**WHAT THE EXERCISE ASKS**. Using the listing below, retype exactly the lines starting at the one with "As of last December, release" and ending at the one with "If you have", and include both.

▶

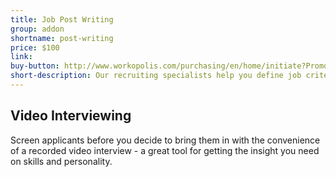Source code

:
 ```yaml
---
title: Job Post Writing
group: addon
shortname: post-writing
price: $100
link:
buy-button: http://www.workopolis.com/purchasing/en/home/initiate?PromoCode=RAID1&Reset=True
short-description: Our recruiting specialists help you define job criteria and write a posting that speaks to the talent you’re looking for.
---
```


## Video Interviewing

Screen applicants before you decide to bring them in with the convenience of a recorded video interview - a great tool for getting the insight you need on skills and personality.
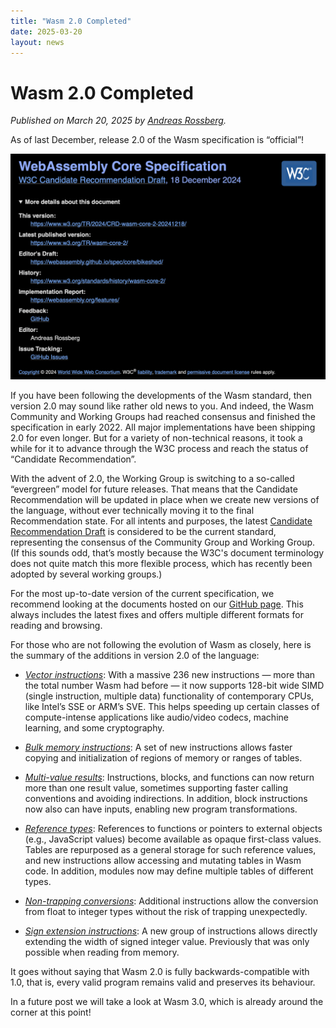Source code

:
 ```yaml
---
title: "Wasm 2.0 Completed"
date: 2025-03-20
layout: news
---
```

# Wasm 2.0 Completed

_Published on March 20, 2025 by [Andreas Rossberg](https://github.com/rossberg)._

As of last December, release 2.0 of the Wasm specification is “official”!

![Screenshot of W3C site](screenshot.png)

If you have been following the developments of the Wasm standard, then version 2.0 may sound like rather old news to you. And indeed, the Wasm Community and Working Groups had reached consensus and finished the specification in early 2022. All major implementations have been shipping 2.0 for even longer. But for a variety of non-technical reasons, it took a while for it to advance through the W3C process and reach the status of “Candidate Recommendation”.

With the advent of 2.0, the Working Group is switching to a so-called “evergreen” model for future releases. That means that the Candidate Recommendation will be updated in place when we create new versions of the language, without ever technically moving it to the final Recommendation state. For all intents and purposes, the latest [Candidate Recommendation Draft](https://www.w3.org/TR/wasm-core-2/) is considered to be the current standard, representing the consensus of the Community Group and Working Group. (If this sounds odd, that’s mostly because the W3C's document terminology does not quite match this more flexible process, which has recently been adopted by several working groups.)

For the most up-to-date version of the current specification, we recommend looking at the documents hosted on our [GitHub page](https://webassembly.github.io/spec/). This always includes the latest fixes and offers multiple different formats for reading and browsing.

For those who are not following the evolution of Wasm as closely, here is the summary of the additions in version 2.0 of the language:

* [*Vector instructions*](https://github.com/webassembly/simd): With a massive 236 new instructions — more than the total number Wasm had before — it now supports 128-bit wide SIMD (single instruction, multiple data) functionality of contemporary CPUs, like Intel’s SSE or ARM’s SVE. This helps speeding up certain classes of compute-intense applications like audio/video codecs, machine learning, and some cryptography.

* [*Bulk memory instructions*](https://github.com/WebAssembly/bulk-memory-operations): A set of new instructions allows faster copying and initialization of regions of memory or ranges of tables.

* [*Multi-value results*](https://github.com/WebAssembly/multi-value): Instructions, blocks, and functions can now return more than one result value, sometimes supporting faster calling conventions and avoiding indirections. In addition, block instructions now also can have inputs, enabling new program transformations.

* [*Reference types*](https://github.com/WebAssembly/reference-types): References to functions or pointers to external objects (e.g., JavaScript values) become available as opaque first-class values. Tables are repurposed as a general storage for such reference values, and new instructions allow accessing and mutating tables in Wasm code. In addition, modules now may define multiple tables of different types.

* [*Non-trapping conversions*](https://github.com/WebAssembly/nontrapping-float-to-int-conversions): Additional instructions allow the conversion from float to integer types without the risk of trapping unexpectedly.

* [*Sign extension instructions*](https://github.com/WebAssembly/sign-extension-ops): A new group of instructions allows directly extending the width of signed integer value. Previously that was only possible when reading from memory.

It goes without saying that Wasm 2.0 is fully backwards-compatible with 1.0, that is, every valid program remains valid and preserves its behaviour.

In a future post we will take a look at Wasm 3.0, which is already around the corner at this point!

◀

**SOLVED PROBLEM**.
As of last December, release 2.0 of the Wasm specification is “official”!

![Screenshot of W3C site](screenshot.png)

If you have been following the developments of the Wasm standard, then version 2.0 may sound like rather old news to you. And indeed, the Wasm Community and Working Groups had reached consensus and finished the specification in early 2022. All major implementations have been shipping 2.0 for even longer. But for a variety of non-technical reasons, it took a while for it to advance through the W3C process and reach the status of “Candidate Recommendation”.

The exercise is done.